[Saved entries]
★ ★ ★ ★

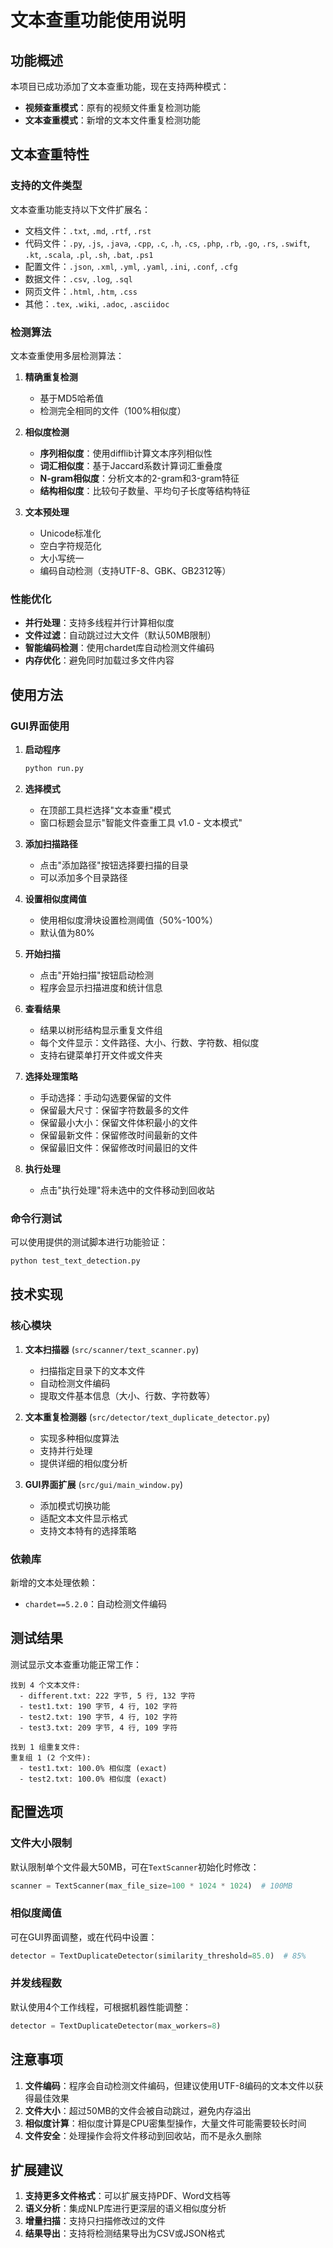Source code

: # 文本查重功能使用说明

## 功能概述

本项目已成功添加了文本查重功能，现在支持两种模式：
- **视频查重模式**：原有的视频文件重复检测功能
- **文本查重模式**：新增的文本文件重复检测功能

## 文本查重特性

### 支持的文件类型
文本查重功能支持以下文件扩展名：
- 文档文件：`.txt`, `.md`, `.rtf`, `.rst`
- 代码文件：`.py`, `.js`, `.java`, `.cpp`, `.c`, `.h`, `.cs`, `.php`, `.rb`, `.go`, `.rs`, `.swift`, `.kt`, `.scala`, `.pl`, `.sh`, `.bat`, `.ps1`
- 配置文件：`.json`, `.xml`, `.yml`, `.yaml`, `.ini`, `.conf`, `.cfg`
- 数据文件：`.csv`, `.log`, `.sql`
- 网页文件：`.html`, `.htm`, `.css`
- 其他：`.tex`, `.wiki`, `.adoc`, `.asciidoc`

### 检测算法

文本查重使用多层检测算法：

1. **精确重复检测**
   - 基于MD5哈希值
   - 检测完全相同的文件（100%相似度）

2. **相似度检测**
   - **序列相似度**：使用difflib计算文本序列相似性
   - **词汇相似度**：基于Jaccard系数计算词汇重叠度
   - **N-gram相似度**：分析文本的2-gram和3-gram特征
   - **结构相似度**：比较句子数量、平均句子长度等结构特征

3. **文本预处理**
   - Unicode标准化
   - 空白字符规范化
   - 大小写统一
   - 编码自动检测（支持UTF-8、GBK、GB2312等）

### 性能优化

- **并行处理**：支持多线程并行计算相似度
- **文件过滤**：自动跳过过大文件（默认50MB限制）
- **智能编码检测**：使用chardet库自动检测文件编码
- **内存优化**：避免同时加载过多文件内容

## 使用方法

### GUI界面使用

1. **启动程序**
   ```bash
   python run.py
   ```

2. **选择模式**
   - 在顶部工具栏选择"文本查重"模式
   - 窗口标题会显示"智能文件查重工具 v1.0 - 文本模式"

3. **添加扫描路径**
   - 点击"添加路径"按钮选择要扫描的目录
   - 可以添加多个目录路径

4. **设置相似度阈值**
   - 使用相似度滑块设置检测阈值（50%-100%）
   - 默认值为80%

5. **开始扫描**
   - 点击"开始扫描"按钮启动检测
   - 程序会显示扫描进度和统计信息

6. **查看结果**
   - 结果以树形结构显示重复文件组
   - 每个文件显示：文件路径、大小、行数、字符数、相似度
   - 支持右键菜单打开文件或文件夹

7. **选择处理策略**
   - 手动选择：手动勾选要保留的文件
   - 保留最大尺寸：保留字符数最多的文件
   - 保留最小大小：保留文件体积最小的文件
   - 保留最新文件：保留修改时间最新的文件
   - 保留最旧文件：保留修改时间最旧的文件

8. **执行处理**
   - 点击"执行处理"将未选中的文件移动到回收站

### 命令行测试

可以使用提供的测试脚本进行功能验证：

```bash
python test_text_detection.py
```

## 技术实现

### 核心模块

1. **文本扫描器** (`src/scanner/text_scanner.py`)
   - 扫描指定目录下的文本文件
   - 自动检测文件编码
   - 提取文件基本信息（大小、行数、字符数等）

2. **文本重复检测器** (`src/detector/text_duplicate_detector.py`)
   - 实现多种相似度算法
   - 支持并行处理
   - 提供详细的相似度分析

3. **GUI界面扩展** (`src/gui/main_window.py`)
   - 添加模式切换功能
   - 适配文本文件显示格式
   - 支持文本特有的选择策略

### 依赖库

新增的文本处理依赖：
- `chardet==5.2.0`：自动检测文件编码

## 测试结果

测试显示文本查重功能正常工作：

```
找到 4 个文本文件:
  - different.txt: 222 字节, 5 行, 132 字符
  - test1.txt: 190 字节, 4 行, 102 字符
  - test2.txt: 190 字节, 4 行, 102 字符
  - test3.txt: 209 字节, 4 行, 109 字符

找到 1 组重复文件:
重复组 1 (2 个文件):
  - test1.txt: 100.0% 相似度 (exact)
  - test2.txt: 100.0% 相似度 (exact)
```

## 配置选项

### 文件大小限制
默认限制单个文件最大50MB，可在`TextScanner`初始化时修改：

```python
scanner = TextScanner(max_file_size=100 * 1024 * 1024)  # 100MB
```

### 相似度阈值
可在GUI界面调整，或在代码中设置：

```python
detector = TextDuplicateDetector(similarity_threshold=85.0)  # 85%
```

### 并发线程数
默认使用4个工作线程，可根据机器性能调整：

```python
detector = TextDuplicateDetector(max_workers=8)
```

## 注意事项

1. **文件编码**：程序会自动检测文件编码，但建议使用UTF-8编码的文本文件以获得最佳效果
2. **文件大小**：超过50MB的文件会被自动跳过，避免内存溢出
3. **相似度计算**：相似度计算是CPU密集型操作，大量文件可能需要较长时间
4. **文件安全**：处理操作会将文件移动到回收站，而不是永久删除

## 扩展建议

1. **支持更多文件格式**：可以扩展支持PDF、Word文档等
2. **语义分析**：集成NLP库进行更深层的语义相似度分析
3. **增量扫描**：支持只扫描修改过的文件
4. **结果导出**：支持将检测结果导出为CSV或JSON格式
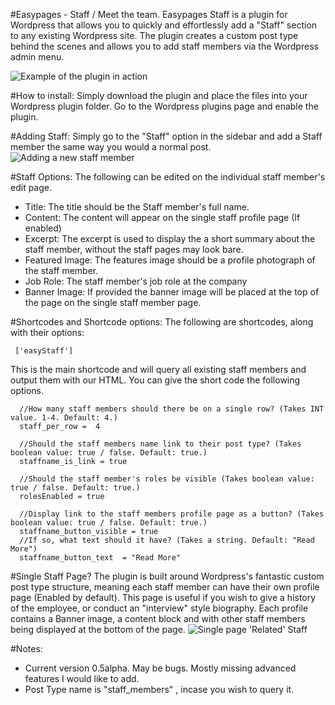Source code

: #Easypages - Staff / Meet the team.
Easypages Staff is a plugin for Wordpress that allows you to quickly and effortlessly add a "Staff" section to any existing Wordpress site.
The plugin creates a custom post type behind the scenes and allows you to add staff members via the Wordpress admin menu.


![Example of the plugin in action](http://i.imgur.com/dpkzZN7.png)


#How to install:
Simply download the plugin and place the files into your Wordpress plugin folder. Go to the Wordpress plugins page and enable the plugin.

#Adding Staff:
Simply go to the "Staff" option in the sidebar and add a Staff member the same way you would a normal post.
![Adding a new staff member](http://i.imgur.com/0CeGNu1.png)

#Staff Options:
The following can be edited on the individual staff member's edit page.

 - Title:
    The title should be the Staff member's full name.
 - Content:
    The content will appear on the single staff profile page (If enabled)
 - Excerpt:
    The excerpt is used to display the a short summary about the staff member, without the staff pages may look bare.
 - Featured Image:
    The features image should be a profile photograph of the staff member.
 - Job Role:
    The staff member's job role at the company
 - Banner Image:
    If provided the banner image will be placed at the top of the page on the single staff member page.

#Shortcodes and Shortcode options:
 The following are shortcodes, along with their options:

 ```
  ['easyStaff']
 ```
 This is the main shortcode and will query all existing staff members and output them with our HTML. You can give the short code the following options.

 ```
   //How many staff members should there be on a single row? (Takes INT value. 1-4. Default: 4.)
   staff_per_row =  4

   //Should the staff members name link to their post type? (Takes boolean value: true / false. Default: true.)
   staffname_is_link = true

   //Should the staff member's roles be visible (Takes boolean value: true / false. Default: true.)
   rolesEnabled = true

   //Display link to the staff members profile page as a button? (Takes boolean value: true / false. Default: true.)
   staffname_button_visible = true
   //If so, what text should it have? (Takes a string. Default: "Read More")
   staffname_button_text  = "Read More"

 ```

#Single Staff Page?
The plugin is built around Wordpress's fantastic custom post type structure, meaning each staff member can have their own profile page (Enabled by default).
This page is useful if you wish to give a history of the employee, or conduct an "interview" style biography. Each profile contains a Banner image, a content block and with other staff members being displayed at the bottom of the page.
![Single page 'Related' Staff](http://i.imgur.com/7jqVihO.png)



#Notes:
 - Current version 0.5alpha. May be bugs. Mostly missing advanced features I would like to add.
 - Post Type name is "staff_members" , incase you wish to query it.

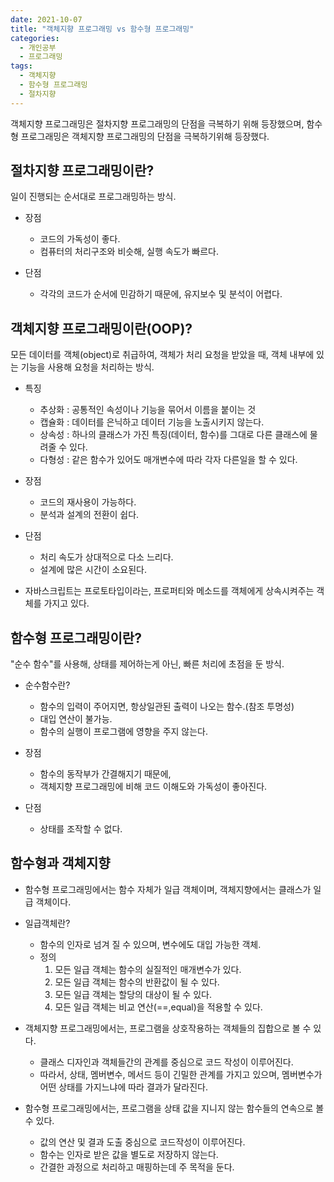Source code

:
```yaml
---
date: 2021-10-07
title: "객체지향 프로그래밍 vs 함수형 프로그래밍"
categories:
  - 개인공부
  - 프로그래밍
tags:
  - 객체지향
  - 함수형 프로그래밍
  - 절차지향
---
```


객체지향 프로그래밍은 절차지향 프로그래밍의 단점을 극복하기 위해
등장했으며, 함수형 프로그래밍은 객체지향 프로그래밍의 단점을 극복하기위해
등장했다.

## 절차지향 프로그래밍이란?

일이 진행되는 순서대로 프로그래밍하는 방식.

- 장점

  - 코드의 가독성이 좋다.
  - 컴퓨터의 처리구조와 비슷해, 실행 속도가 빠르다.

- 단점
  - 각각의 코드가 순서에 민감하기 때문에, 유지보수 및 분석이
    어렵다.

## 객체지향 프로그래밍이란(OOP)?

모든 데이터를 객체(object)로 취급하여, 객체가 처리 요청을 받았을 때,
객체 내부에 있는 기능을 사용해 요청을 처리하는 방식.

- 특징

  - 추상화 : 공통적인 속성이나 기능을 묶어서 이름을 붙이는 것
  - 캡슐화 : 데이터를 은닉하고 데이터 기능을 노출시키지 않는다.
  - 상속성 : 하나의 클래스가 가진 특징(데이터, 함수)를 그대로 다른 클래스에 물려줄 수 있다.
  - 다형성 : 같은 함수가 있어도 매개변수에 따라 각자 다른일을 할 수 있다.

- 장점

  - 코드의 재사용이 가능하다.
  - 분석과 설계의 전환이 쉽다.

- 단점

  - 처리 속도가 상대적으로 다소 느리다.
  - 설계에 많은 시간이 소요된다.

- 자바스크립트는 프로토타입이라는, 프로퍼티와 메소드를 객체에게 상속시켜주는 객체를 가지고 있다.

## 함수형 프로그래밍이란?

"순수 함수"를 사용해, 상태를 제어하는게 아닌, 빠른 처리에 초점을 둔 방식.

- 순수함수란?

  - 함수의 입력이 주어지면, 항상일관된 출력이 나오는 함수.(참조 투명성)
  - 대입 연산이 불가능.
  - 함수의 실행이 프로그램에 영향을 주지 않는다.

- 장점

  - 함수의 동작부가 간결해지기 때문에,
  - 객체지향 프로그래밍에 비해 코드 이해도와 가독성이 좋아진다.

- 단점
  - 상태를 조작할 수 없다.

## 함수형과 객체지향

- 함수형 프로그래밍에서는 함수 자체가 일급 객체이며, 객체지향에서는 클래스가 일급 객체이다.
- 일급객체란?
  - 함수의 인자로 넘겨 질 수 있으며, 변수에도 대입 가능한 객체.
  - 정의
    1. 모든 일급 객체는 함수의 실질적인 매개변수가 있다.
    1. 모든 일급 객체는 함수의 반환값이 될 수 있다.
    1. 모든 일급 객체는 할당의 대상이 될 수 있다.
    1. 모든 일급 객체는 비교 연산(==,equal)을 적용할 수 있다.
- 객체지향 프로그래밍에서는, 프로그램을 상호작용하는 객체들의 집합으로 볼 수 있다.

  - 클래스 디자인과 객체들간의 관계를 중심으로 코드 작성이 이루어진다.
  - 따라서, 상태, 멤버변수, 메서드 등이 긴밀한 관계를 가지고 있으며, 멤버변수가 어떤 상태를 가지느냐에 따라 결과가 달라진다.

- 함수형 프로그래밍에서는, 프로그램을 상태 값을 지니지 않는 함수들의 연속으로 볼 수 있다.
  - 값의 연산 및 결과 도출 중심으로 코드작성이 이루어진다.
  - 함수는 인자로 받은 값을 별도로 저장하지 않는다.
  - 간결한 과정으로 처리하고 매핑하는데 주 목적을 둔다.
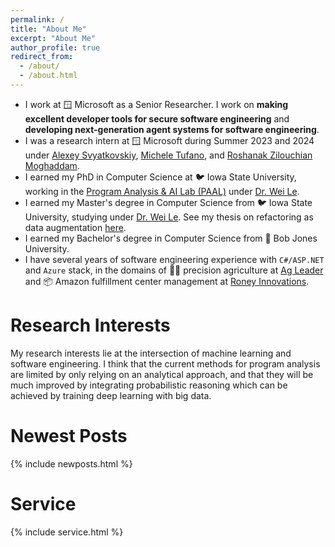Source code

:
 ```yaml
---
permalink: /
title: "About Me"
excerpt: "About Me"
author_profile: true
redirect_from: 
  - /about/
  - /about.html
---
```


* I work at 🪟 Microsoft as a Senior Researcher. I work on **making excellent developer tools for secure software engineering** and **developing next-generation agent systems for software engineering**.
* I was a research intern at 🪟 Microsoft during Summer 2023 and 2024 under [Alexey Svyatkovskiy]([https://www.microsoft.com/en-us/research/people/alsvyatk/](https://scholar.google.com/citations?user=0Oj4J4wAAAAJ)), [Michele Tufano](https://tufanomichele.com/), and [Roshanak Zilouchian Moghaddam](https://www.microsoft.com/en-us/research/people/rozilouc/).
* I earned my PhD in Computer Science at 🐦 Iowa State University, working in the [Program Analysis & AI Lab (PAAL)](http://weile.work/lab.html) under [Dr. Wei Le](http://weile.work/).
* I earned my Master's degree in Computer Science from 🐦 Iowa State University, studying under [Dr. Wei Le](http://weile.work/). See my thesis on refactoring as data augmentation [here](/publication/2021-12-19-msthesis).
* I earned my Bachelor's degree in Computer Science from 🐻 Bob Jones University.
* I have several years of software engineering experience with `C#/ASP.NET` and `Azure` stack, in the domains of 🧑‍🌾 precision agriculture at [Ag Leader](https://www.agleader.com/) and 📦 Amazon fulfillment center management at [Roney Innovations](https://www.roneyinnovations.com/).

# Research Interests

My research interests lie at the intersection of machine learning and software engineering. I think that the current methods for program analysis are limited by only relying on an analytical approach, and that they will be much improved by integrating probabilistic reasoning which can be achieved by training deep learning with big data.

# Newest Posts
{% include newposts.html %}

# Service
{% include service.html %}
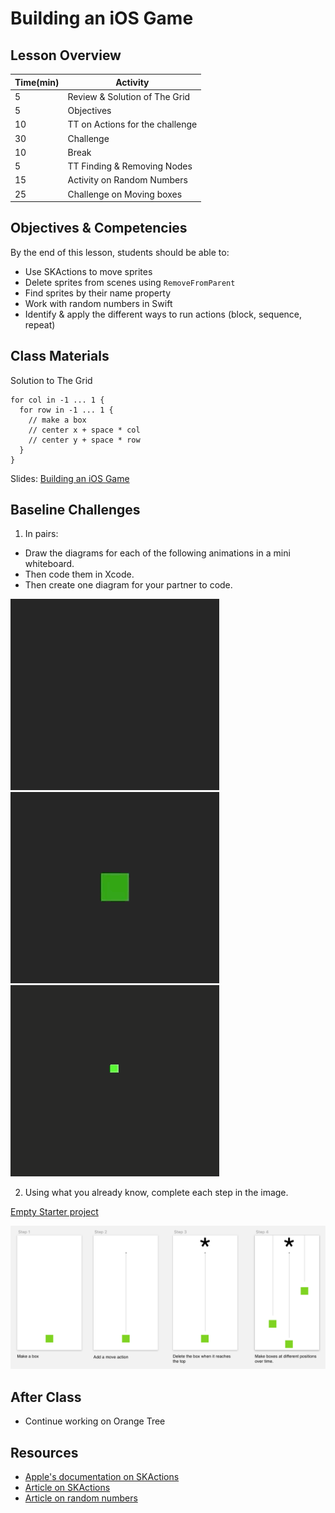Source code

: # Building an iOS Game

## Lesson Overview

| **Time(min)** | **Activity**                     |
| ------------- | ---------------------------      |
| 5             | Review & Solution of The Grid    |
| 5             | Objectives                       |
| 10            | TT on Actions for the challenge  |
| 30            | Challenge                        |
| 10            | Break                            |
| 5             | TT Finding & Removing Nodes      |
| 15            | Activity on Random Numbers       |
| 25            | Challenge on Moving boxes        |

## Objectives & Competencies
By the end of this lesson, students should be able to:

- Use SKActions to move sprites
- Delete sprites from scenes using `RemoveFromParent`
- Find sprites by their name property
- Work with random numbers in Swift
- Identify & apply the different ways to run actions (block, sequence, repeat)

## Class Materials

Solution to The Grid

```
for col in -1 ... 1 {
  for row in -1 ... 1 {
    // make a box
    // center x + space * col
    // center y + space * row
  }
}
```

Slides: [Building an iOS Game](https://docs.google.com/presentation/d/1rfq34aRczeBZJme8hF_7iQ34QMaP2B4zQINFcymXpuY/edit?usp=sharing)

## Baseline Challenges

1. In pairs:
- Draw the diagrams for each of the following animations in a mini whiteboard.
- Then code them in Xcode.
- Then create one diagram for your partner to code.

![Square path](assets/square.gif) ![Pulse](assets/pulse.gif)  ![Grow](assets/grow.gif)

2. Using what you already know, complete each step in the image.

[Empty Starter project](https://github.com/Product-College-Labs/Game-Starter-Empty/tree/master)

![Moving Boxes](assets/movingBoxes.png)

<!--- https://github.com/Product-College-Labs/pop-the-bubble --->

## After Class
- Continue working on Orange Tree

## Resources

- [Apple's documentation on SKActions](https://developer.apple.com/documentation/spritekit/skaction)
- [Article on SKActions](https://hackernoon.com/a-guide-to-spritekit-actions-c20b079f5398)
- [Article on random numbers](https://learnappmaking.com/random-numbers-swift/)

★ ★ ★ ★

■ Exercise goal: The records are given above. Copy each line in them that holds "SKActions".

■ Response below:
- Use SKActions to move sprites
- [Apple's documentation on SKActions](https://developer.apple.com/documentation/spritekit/skaction)
- [Article on SKActions](https://hackernoon.com/a-guide-to-spritekit-actions-c20b079f5398)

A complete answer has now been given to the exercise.